Consumer: TempEval3Writer (or similar; anything that writes our Timex3 
annotations)

Original comment by z...@informatik.uni-heidelberg.de on 24 Apr 2015 at 4:21

GoogleCodeExporter commented 9 years ago
Hi Julian,

Thank you very much!

I have worked out with the TreeTagger annotator, the version of TreeTagger
caused the problem, I used the latest one, but now I replaced it with the
suggest version, it successfully generates the same output with the demo.

But I am not sure the *StanfordPOSTagger* works correctly. The same input
in Chinese,  the configuration with StanfordPOSTagger annotate only one
temporal expression, and after a few tests, I find *it can only annotate
the temporal expressions with special location features* that are appearing
in the beginning of a paragraph and following with a comma. Maybe the
StanfordPOSTagger doesn't work in the workflow. In addition, if I change
the language of input from Chinese to English, it works well.

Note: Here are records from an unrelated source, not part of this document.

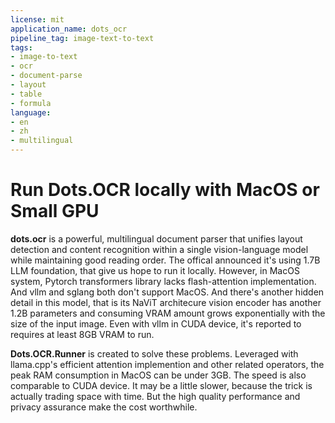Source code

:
 ```yaml
---
license: mit
application_name: dots_ocr
pipeline_tag: image-text-to-text
tags:
- image-to-text
- ocr
- document-parse
- layout
- table
- formula
language:
- en
- zh
- multilingual
---
```



# Run Dots.OCR locally with MacOS or Small GPU

**dots.ocr** is a powerful, multilingual document parser that unifies layout detection and content recognition within a single vision-language model while maintaining good reading order. The offical announced it's using 1.7B LLM foundation, that give us hope
to run it locally. However, in MacOS system, Pytorch transformers library lacks flash-attention implementation. And vllm and sglang 
both don't support MacOS. And there's another hidden detail in this model, that is its NaViT architecure vision encoder has another 1.2B parameters and consuming VRAM amount grows exponentially with the size of the input image. Even with vllm in CUDA device, it's
reported to requires at least 8GB VRAM to run.

**Dots.OCR.Runner** is created to solve these problems. Leveraged with llama.cpp's efficient attention implemention and other related operators, the peak RAM consumption in MacOS can be under 3GB. The speed is also comparable to CUDA device. It may be a little slower, because the trick is actually trading space with time. But the high quality performance and privacy assurance make the cost worthwhile.
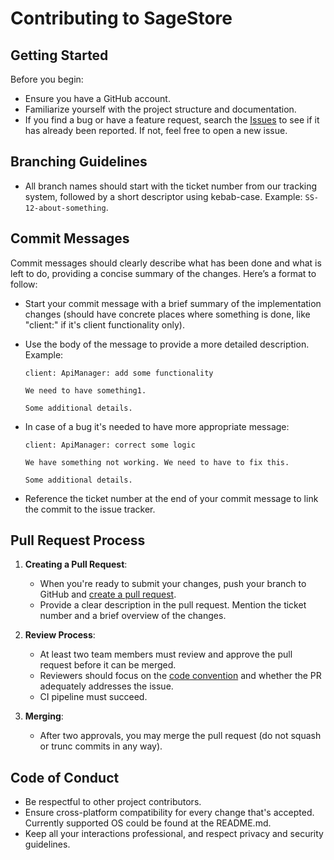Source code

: # Contributing to SageStore

## Getting Started

Before you begin:
- Ensure you have a GitHub account.
- Familiarize yourself with the project structure and documentation.
- If you find a bug or have a feature request, search the [Issues](https://github.com/Sage-Cat/SageStore/issues) to see if it has already been reported. If not, feel free to open a new issue.

## Branching Guidelines

- All branch names should start with the ticket number from our tracking system, followed by a short descriptor using kebab-case. Example: `SS-12-about-something`.

## Commit Messages

Commit messages should clearly describe what has been done and what is left to do, providing a concise summary of the changes. Here’s a format to follow:

- Start your commit message with a brief summary of the implementation changes (should have concrete places where something is done, like "client:" if it's client functionality only).
- Use the body of the message to provide a more detailed description. Example:
  ```
  client: ApiManager: add some functionality

  We need to have something1. 
  
  Some additional details.
  ```

- In case of a bug it's needed to have more appropriate message:

  ```
  client: ApiManager: correct some logic

  We have something not working. We need to have to fix this. 

  Some additional details.
  ```
- Reference the ticket number at the end of your commit message to link the commit to the issue tracker.

## Pull Request Process

1. **Creating a Pull Request**:
    - When you're ready to submit your changes, push your branch to GitHub and [create a pull request](https://github.com/Sage-Cat/SageStore/pulls).
    - Provide a clear description in the pull request. Mention the ticket number and a brief overview of the changes.

2. **Review Process**:
    - At least two team members must review and approve the pull request before it can be merged.
    - Reviewers should focus on the [code convention](TODO) and whether the PR adequately addresses the issue.
    - CI pipeline must succeed.

3. **Merging**:
    - After two approvals, you may merge the pull request (do not squash or trunc commits in any way).

## Code of Conduct

- Be respectful to other project contributors.
- Ensure cross-platform compatibility for every change that's accepted. Currently supported OS could be found at the README.md.
- Keep all your interactions professional, and respect privacy and security guidelines.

My workflow with StanfordPOSTagger is as follows:

Reader: FileSystemCollectionReader.xml
    Encoding: GBK
    Language: chinese
Annotator: StanfordPOSTaggerWrapper.xml(version is 3.3.1) and HeidelTime.xml
    Model:
pathto/stanford-postagger-full-2014-01-04/models/chinese-distsim.tagger
    Annotate_tokens: checked
    Annotate_sentences: checked
    Annotate_partofspeech: checked
Writer: Tempeval3Writer.xml

Best,

Lin

2015-04-24 12:22 GMT-04:00 <heideltime@googlecode.com>:

Original comment by eriney...@gmail.com on 28 Apr 2015 at 7:22

GoogleCodeExporter commented 9 years ago
Hi Lin,

thank you for your feedback. You're right, our wrapper doesn't output good 
tagging because - from what I can tell - StanfordPOSTagger always uses (or at 
least only supplies) the PTB tokenizer which is pretty good for latin 
alphabets, but pretty terrible for Chinese. This results in tokens that are 
basically as wide as entire sentences, mostly because there are almost no 
whitespaces in chinese texts. This in turn leads boundary checks inside 
HeidelTime to discard anything that isn't at least one complete token.

This is unfortunate. I guess I can stop recommending StanfordPOSTaggerWrapper 
as an alternative to people for Chinese processing.

Glad you got the TreeTaggerWrapper working!